From the entries that follow, copy each line containing the word "World".

Plain-text document sources
□ □ □ □ □

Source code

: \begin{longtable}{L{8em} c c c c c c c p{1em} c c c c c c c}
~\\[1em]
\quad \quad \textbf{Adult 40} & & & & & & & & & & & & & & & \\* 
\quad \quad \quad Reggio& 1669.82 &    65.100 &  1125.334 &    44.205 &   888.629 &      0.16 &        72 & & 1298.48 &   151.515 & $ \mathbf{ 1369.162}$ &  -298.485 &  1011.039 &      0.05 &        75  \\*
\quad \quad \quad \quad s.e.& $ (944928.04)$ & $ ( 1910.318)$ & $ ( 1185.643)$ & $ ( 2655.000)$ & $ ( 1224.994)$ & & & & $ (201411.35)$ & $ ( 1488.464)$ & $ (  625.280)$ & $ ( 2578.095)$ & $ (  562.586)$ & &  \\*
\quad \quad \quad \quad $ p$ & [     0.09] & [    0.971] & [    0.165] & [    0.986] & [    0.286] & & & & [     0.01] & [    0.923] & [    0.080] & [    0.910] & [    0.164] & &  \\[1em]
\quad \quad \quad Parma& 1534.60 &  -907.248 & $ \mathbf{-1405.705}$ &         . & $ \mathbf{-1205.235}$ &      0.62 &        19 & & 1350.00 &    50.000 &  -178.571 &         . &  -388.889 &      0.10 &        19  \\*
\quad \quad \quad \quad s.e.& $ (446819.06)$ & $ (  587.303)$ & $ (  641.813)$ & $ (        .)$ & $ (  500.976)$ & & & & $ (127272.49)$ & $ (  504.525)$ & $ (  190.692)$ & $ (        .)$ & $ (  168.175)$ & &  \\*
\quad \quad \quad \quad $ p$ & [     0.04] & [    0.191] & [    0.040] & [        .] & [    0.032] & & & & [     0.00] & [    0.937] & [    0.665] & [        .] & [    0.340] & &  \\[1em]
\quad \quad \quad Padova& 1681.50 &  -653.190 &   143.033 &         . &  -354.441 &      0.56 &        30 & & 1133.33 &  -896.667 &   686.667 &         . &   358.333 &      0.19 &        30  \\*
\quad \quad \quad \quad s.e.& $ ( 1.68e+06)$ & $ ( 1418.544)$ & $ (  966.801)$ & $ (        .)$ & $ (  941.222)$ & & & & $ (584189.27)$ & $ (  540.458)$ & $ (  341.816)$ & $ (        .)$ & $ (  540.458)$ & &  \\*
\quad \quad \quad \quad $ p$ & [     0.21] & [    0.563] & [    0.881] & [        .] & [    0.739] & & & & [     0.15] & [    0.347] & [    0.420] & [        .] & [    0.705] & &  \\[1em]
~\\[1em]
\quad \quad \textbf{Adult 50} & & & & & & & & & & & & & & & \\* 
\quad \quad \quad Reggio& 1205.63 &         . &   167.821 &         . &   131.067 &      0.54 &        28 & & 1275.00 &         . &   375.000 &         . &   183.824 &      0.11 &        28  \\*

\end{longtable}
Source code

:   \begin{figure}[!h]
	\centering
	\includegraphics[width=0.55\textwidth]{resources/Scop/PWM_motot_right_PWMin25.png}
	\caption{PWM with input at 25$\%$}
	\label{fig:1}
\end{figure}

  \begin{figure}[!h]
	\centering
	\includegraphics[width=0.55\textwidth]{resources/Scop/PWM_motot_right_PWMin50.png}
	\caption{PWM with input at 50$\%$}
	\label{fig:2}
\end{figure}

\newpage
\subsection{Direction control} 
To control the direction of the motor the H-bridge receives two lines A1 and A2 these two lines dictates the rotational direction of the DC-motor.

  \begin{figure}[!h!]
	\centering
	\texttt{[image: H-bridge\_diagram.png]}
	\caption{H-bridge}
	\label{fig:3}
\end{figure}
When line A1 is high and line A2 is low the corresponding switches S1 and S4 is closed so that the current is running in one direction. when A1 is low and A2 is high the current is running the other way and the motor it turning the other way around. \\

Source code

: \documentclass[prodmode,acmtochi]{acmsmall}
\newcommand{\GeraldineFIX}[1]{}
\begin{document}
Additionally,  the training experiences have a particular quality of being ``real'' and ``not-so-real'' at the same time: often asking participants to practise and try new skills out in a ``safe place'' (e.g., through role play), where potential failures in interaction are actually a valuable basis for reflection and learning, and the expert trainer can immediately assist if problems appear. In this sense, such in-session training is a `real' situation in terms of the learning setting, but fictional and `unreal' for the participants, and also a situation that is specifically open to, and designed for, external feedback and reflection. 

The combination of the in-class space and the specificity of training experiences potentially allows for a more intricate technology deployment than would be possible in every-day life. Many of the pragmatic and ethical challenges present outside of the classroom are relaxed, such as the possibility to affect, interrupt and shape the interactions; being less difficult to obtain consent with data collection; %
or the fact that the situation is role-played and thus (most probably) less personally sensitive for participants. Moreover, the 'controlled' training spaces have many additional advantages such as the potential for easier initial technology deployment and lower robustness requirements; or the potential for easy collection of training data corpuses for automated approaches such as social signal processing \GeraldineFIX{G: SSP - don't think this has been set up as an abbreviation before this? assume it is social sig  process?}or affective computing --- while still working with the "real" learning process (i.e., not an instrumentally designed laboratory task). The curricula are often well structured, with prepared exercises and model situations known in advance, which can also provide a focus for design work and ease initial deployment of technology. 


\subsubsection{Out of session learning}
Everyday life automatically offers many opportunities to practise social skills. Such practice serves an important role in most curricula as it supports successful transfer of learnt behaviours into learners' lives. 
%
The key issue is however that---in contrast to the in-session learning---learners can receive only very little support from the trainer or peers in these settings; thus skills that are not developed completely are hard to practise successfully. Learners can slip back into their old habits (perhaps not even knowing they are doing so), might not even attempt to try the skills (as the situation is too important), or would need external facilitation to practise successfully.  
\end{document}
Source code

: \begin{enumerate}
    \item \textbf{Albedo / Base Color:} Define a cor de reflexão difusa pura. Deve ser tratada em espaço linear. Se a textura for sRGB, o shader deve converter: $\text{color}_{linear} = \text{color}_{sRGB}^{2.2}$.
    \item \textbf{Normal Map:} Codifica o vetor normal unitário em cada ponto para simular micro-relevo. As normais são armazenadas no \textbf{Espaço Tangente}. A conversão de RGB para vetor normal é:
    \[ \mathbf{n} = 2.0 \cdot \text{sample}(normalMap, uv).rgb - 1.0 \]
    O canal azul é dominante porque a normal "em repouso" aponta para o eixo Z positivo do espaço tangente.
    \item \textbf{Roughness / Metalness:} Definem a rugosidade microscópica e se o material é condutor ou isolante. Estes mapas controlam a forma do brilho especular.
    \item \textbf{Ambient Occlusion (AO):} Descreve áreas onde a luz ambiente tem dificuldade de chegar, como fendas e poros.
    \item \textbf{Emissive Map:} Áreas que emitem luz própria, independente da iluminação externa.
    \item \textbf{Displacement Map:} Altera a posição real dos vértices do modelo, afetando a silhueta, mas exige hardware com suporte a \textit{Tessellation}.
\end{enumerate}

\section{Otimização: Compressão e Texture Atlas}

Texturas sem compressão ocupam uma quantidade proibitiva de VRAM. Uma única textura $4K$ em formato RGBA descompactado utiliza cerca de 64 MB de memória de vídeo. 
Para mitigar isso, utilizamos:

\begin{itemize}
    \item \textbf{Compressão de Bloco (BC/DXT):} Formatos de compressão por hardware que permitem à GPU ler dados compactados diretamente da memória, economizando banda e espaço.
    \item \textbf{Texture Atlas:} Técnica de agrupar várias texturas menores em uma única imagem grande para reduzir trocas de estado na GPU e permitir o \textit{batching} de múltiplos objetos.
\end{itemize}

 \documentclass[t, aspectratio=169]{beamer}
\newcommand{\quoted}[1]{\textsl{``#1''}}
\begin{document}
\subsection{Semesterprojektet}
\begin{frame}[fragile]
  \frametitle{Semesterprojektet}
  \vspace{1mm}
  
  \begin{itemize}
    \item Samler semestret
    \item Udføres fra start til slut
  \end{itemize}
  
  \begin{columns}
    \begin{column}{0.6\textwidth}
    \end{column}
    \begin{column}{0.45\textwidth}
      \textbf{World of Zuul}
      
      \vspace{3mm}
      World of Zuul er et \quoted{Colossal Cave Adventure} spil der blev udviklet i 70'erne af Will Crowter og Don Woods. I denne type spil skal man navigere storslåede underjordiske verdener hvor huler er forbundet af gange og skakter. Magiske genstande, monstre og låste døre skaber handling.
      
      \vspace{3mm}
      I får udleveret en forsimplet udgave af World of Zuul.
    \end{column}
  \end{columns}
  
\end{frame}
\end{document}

□ □ □ □ □

§ The completed task
      \textbf{World of Zuul}
      World of Zuul er et \quoted{Colossal Cave Adventure} spil der blev udviklet i 70'erne af Will Crowter og Don Woods. I denne type spil skal man navigere storslåede underjordiske verdener hvor huler er forbundet af gange og skakter. Magiske genstande, monstre og låste døre skaber handling.
      I får udleveret en forsimplet udgave af World of Zuul.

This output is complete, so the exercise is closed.